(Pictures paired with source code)
====

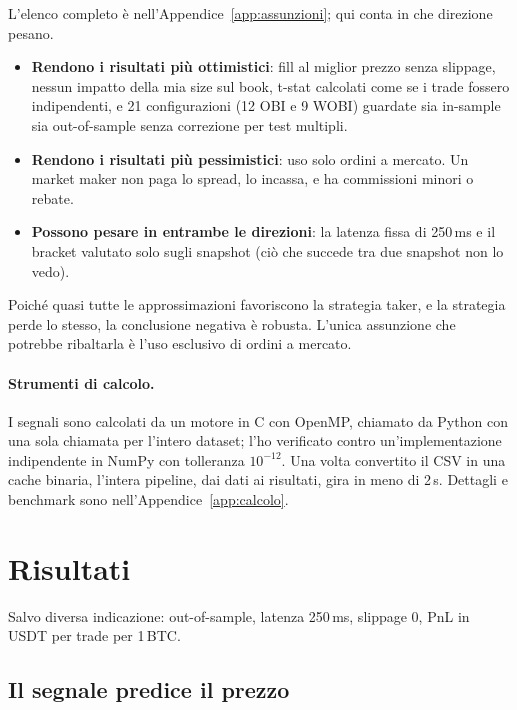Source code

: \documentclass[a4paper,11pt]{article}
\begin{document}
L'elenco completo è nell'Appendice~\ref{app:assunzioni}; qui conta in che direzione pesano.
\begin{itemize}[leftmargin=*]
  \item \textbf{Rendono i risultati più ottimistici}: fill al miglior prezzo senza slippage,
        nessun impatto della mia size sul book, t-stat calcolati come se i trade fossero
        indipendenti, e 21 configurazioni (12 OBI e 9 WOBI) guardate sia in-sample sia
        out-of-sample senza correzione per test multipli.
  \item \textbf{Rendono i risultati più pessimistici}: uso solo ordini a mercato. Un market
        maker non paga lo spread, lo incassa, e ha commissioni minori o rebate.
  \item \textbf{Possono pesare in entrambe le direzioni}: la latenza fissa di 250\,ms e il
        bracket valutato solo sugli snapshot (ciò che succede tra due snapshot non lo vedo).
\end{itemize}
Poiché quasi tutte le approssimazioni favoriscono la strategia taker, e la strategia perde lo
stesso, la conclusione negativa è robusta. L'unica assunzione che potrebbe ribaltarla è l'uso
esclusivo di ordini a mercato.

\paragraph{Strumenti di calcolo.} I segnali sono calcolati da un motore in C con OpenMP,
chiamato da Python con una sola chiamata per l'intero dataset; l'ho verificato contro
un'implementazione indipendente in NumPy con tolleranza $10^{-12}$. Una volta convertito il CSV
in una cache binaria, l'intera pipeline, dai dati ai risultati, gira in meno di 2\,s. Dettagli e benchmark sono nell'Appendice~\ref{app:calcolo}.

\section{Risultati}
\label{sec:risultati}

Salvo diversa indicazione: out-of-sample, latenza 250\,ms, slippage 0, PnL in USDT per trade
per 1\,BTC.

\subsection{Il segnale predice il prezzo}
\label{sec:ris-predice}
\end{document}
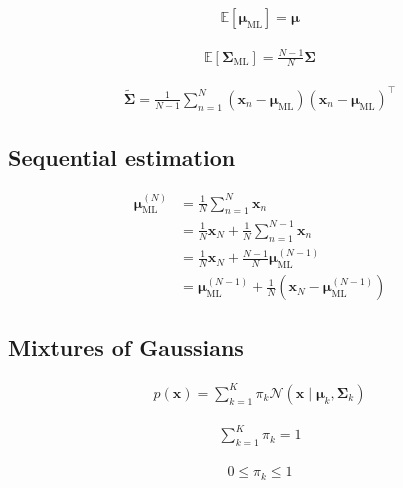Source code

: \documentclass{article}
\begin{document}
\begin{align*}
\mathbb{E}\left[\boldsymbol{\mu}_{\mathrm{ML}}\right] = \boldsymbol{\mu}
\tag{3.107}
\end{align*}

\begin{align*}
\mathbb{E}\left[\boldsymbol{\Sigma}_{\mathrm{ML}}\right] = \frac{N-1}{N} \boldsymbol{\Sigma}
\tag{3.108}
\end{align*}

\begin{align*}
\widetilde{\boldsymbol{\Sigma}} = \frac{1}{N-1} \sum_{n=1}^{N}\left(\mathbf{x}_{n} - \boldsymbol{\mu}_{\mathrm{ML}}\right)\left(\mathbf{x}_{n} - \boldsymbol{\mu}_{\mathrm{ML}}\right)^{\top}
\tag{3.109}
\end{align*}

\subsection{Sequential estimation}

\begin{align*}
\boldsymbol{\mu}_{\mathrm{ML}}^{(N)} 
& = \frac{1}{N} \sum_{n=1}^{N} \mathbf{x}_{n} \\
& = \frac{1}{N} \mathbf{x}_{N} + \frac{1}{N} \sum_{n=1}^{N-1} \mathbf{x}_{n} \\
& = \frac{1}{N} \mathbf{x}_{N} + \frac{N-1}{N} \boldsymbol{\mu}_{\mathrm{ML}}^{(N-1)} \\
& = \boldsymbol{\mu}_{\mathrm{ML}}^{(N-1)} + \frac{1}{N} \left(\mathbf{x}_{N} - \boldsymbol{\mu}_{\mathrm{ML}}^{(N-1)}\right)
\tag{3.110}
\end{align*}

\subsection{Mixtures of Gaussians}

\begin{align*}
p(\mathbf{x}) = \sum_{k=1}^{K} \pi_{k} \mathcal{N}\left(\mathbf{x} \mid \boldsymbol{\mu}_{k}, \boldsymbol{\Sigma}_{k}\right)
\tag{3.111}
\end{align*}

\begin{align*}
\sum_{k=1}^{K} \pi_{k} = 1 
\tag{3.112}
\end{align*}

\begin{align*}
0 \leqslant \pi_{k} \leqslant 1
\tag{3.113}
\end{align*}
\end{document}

====

Find the word "solo" in the records, and report each line that has it.

  \item \textbf{Rendono i risultati più pessimistici}: uso solo ordini a mercato. Un market
        bracket valutato solo sugli snapshot (ciò che succede tra due snapshot non lo vedo).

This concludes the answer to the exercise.